#### Source data ####

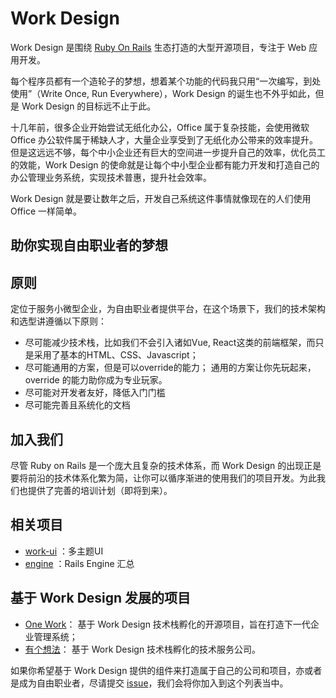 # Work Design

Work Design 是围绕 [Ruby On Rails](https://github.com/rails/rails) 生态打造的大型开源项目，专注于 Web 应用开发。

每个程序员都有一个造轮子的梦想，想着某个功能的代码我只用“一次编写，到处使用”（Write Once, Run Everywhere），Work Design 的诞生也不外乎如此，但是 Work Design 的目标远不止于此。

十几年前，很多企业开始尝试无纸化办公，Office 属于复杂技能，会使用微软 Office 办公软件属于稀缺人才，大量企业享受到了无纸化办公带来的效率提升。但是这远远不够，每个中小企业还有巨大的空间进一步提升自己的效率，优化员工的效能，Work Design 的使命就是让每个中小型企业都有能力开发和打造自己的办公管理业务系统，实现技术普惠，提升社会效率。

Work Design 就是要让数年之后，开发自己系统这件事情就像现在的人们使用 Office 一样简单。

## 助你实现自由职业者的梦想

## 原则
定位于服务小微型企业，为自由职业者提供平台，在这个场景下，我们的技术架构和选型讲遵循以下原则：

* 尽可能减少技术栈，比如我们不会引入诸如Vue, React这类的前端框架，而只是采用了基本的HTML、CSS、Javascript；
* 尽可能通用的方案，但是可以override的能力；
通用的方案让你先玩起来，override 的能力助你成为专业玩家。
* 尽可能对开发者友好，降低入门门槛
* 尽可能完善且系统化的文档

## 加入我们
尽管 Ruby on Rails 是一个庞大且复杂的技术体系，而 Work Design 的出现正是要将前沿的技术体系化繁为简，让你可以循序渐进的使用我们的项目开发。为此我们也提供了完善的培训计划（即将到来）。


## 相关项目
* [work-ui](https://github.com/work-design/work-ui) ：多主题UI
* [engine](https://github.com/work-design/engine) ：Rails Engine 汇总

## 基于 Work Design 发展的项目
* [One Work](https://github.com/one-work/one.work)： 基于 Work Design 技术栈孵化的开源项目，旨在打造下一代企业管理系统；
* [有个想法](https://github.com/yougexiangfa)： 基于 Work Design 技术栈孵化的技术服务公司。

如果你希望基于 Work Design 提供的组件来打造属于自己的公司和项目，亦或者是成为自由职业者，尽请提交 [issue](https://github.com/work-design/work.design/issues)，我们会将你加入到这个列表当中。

####
#### Source data ####

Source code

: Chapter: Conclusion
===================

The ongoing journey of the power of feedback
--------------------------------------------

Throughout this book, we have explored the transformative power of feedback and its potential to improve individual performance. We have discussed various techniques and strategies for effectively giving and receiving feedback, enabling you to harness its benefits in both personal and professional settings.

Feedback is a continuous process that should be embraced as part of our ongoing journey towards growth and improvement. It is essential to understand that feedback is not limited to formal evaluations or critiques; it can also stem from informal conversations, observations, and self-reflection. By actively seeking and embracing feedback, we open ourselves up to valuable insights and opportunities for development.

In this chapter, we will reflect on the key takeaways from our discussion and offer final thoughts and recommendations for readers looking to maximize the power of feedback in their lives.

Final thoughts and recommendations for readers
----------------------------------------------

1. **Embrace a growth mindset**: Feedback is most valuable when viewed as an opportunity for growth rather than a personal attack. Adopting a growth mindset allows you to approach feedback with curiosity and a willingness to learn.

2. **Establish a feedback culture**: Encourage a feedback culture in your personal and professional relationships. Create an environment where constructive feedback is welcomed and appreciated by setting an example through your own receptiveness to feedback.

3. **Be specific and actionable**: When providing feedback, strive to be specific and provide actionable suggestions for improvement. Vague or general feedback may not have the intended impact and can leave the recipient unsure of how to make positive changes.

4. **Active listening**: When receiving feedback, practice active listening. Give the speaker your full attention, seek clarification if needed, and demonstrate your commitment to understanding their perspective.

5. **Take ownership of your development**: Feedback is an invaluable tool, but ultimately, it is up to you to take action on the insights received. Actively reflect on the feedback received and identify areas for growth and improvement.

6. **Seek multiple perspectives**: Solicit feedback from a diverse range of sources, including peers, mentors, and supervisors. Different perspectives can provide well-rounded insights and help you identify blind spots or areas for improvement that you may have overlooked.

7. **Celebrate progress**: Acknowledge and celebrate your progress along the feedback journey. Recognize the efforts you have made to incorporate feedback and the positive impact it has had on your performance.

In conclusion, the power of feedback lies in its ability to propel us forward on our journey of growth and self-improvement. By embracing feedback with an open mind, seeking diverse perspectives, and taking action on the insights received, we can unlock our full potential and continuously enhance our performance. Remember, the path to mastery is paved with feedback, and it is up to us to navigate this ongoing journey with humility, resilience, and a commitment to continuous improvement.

####

Go line by line through the records above and copy each one containing "Office".

→ **Task response**
十几年前，很多企业开始尝试无纸化办公，Office 属于复杂技能，会使用微软 Office 办公软件属于稀缺人才，大量企业享受到了无纸化办公带来的效率提升。但是这远远不够，每个中小企业还有巨大的空间进一步提升自己的效率，优化员工的效能，Work Design 的使命就是让每个中小型企业都有能力开发和打造自己的办公管理业务系统，实现技术普惠，提升社会效率。
Work Design 就是要让数年之后，开发自己系统这件事情就像现在的人们使用 Office 一样简单。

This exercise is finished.